Kubernetes autoscaling is the key to maintaining performance while optimizing costs. However, with multiple tools available — HPA, VPA, KEDA, and Cluster Autoscaler — knowing when and how to combine them remains a challenge for many teams.

According to CNCF 2025 benchmarks, properly combining these tools can achieve 30-50% cost reduction compared to statically provisioned clusters. This guide deep-dives into each tool's strengths and provides practical combination patterns.

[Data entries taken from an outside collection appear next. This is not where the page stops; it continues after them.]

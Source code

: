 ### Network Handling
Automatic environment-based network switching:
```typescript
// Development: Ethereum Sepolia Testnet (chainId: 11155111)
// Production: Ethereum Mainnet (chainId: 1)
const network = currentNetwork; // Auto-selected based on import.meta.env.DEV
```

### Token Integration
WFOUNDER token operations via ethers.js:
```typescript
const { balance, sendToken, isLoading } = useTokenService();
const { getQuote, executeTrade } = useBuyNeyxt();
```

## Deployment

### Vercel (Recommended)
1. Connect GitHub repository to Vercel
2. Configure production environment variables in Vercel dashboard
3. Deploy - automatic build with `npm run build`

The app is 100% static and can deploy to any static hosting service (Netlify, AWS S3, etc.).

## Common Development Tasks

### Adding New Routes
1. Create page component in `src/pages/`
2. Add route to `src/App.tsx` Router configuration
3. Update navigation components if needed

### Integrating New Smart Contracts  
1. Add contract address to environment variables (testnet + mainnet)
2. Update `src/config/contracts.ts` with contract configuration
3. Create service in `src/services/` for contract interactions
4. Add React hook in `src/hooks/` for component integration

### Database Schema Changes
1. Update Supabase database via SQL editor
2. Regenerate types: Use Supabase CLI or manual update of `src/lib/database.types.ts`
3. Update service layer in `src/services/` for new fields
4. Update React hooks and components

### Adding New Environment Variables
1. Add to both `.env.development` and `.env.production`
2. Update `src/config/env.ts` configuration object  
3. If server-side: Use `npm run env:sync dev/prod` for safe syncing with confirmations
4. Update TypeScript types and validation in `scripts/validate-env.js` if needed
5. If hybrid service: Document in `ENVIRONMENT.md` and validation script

Kubo is a managed Kubernetes platform from ¥48,000/month (~$320/month) that simplifies autoscaling configuration and operations.

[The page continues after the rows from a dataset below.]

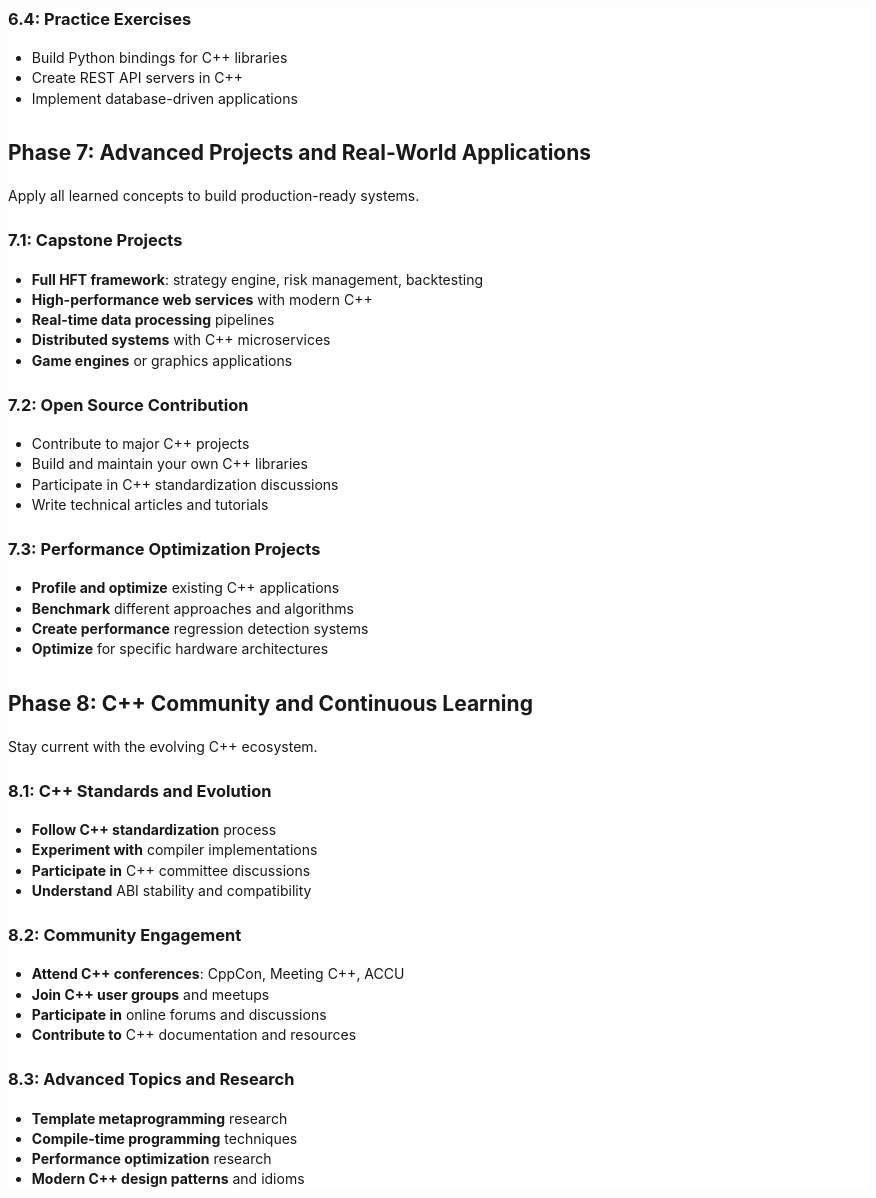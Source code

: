 ### 6.4: Practice Exercises
- Build Python bindings for C++ libraries
- Create REST API servers in C++
- Implement database-driven applications

## Phase 7: Advanced Projects and Real-World Applications

Apply all learned concepts to build production-ready systems.

### 7.1: Capstone Projects
- **Full HFT framework**: strategy engine, risk management, backtesting
- **High-performance web services** with modern C++
- **Real-time data processing** pipelines
- **Distributed systems** with C++ microservices
- **Game engines** or graphics applications

### 7.2: Open Source Contribution
- Contribute to major C++ projects
- Build and maintain your own C++ libraries
- Participate in C++ standardization discussions
- Write technical articles and tutorials

### 7.3: Performance Optimization Projects
- **Profile and optimize** existing C++ applications
- **Benchmark** different approaches and algorithms
- **Create performance** regression detection systems
- **Optimize** for specific hardware architectures

## Phase 8: C++ Community and Continuous Learning

Stay current with the evolving C++ ecosystem.

### 8.1: C++ Standards and Evolution
- **Follow C++ standardization** process
- **Experiment with** compiler implementations
- **Participate in** C++ committee discussions
- **Understand** ABI stability and compatibility

### 8.2: Community Engagement
- **Attend C++ conferences**: CppCon, Meeting C++, ACCU
- **Join C++ user groups** and meetups
- **Participate in** online forums and discussions
- **Contribute to** C++ documentation and resources

### 8.3: Advanced Topics and Research
- **Template metaprogramming** research
- **Compile-time programming** techniques
- **Performance optimization** research
- **Modern C++ design patterns** and idioms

HPA (Horizontal Pod Autoscaler): The Scaling Foundation

How HPA Works

According to the Kubernetes official documentation, HPA automatically adjusts the number of pod replicas based on observed metrics. CloudPilot AI's comparison rates HPA as "best for stateless workloads where CPU or memory is the bottleneck."

Basic Configuration

yaml
apiVersion: autoscaling/v2
kind: HorizontalPodAutoscaler
metadata:
  name: web-app-hpa
  namespace: production
spec:
  scaleTargetRef:
    apiVersion: apps/v1
    kind: Deployment
    name: web-app
  minReplicas: 2
  maxReplicas: 20
  metrics:
  - type: Resource
    resource:
      name: cpu
      target:
        type: Utilization
        averageUtilization: 70
  - type: Resource
    resource:
      name: memory
      target:
        type: Utilization
        averageUtilization: 80
  behavior:
    scaleDown:
      stabilizationWindowSeconds: 300  # 5-minute stabilization
      policies:
      - type: Percent
        value: 10
        periodSeconds: 60             # Max 10% reduction per minute
    scaleUp:
      stabilizationWindowSeconds: 0    # Immediate scale-up
      policies:
      - type: Percent
        value: 100
        periodSeconds: 15             # Up to 100% increase in 15 seconds

Custom Metrics Scaling

Scale on Prometheus custom metrics beyond CPU and memory:

yaml
metrics:
- type: Pods
  pods:
    metric:
      name: http_requests_per_second
    target:
      type: AverageValue
      averageValue: "1000"

HPA Best Practices

  • Set minReplicas to at least 2 based on availability requirements
  • Configure behavior with scale-down stabilization to prevent flapping
  • CPU utilization threshold of 70-80% is standard (see Sedai's guide)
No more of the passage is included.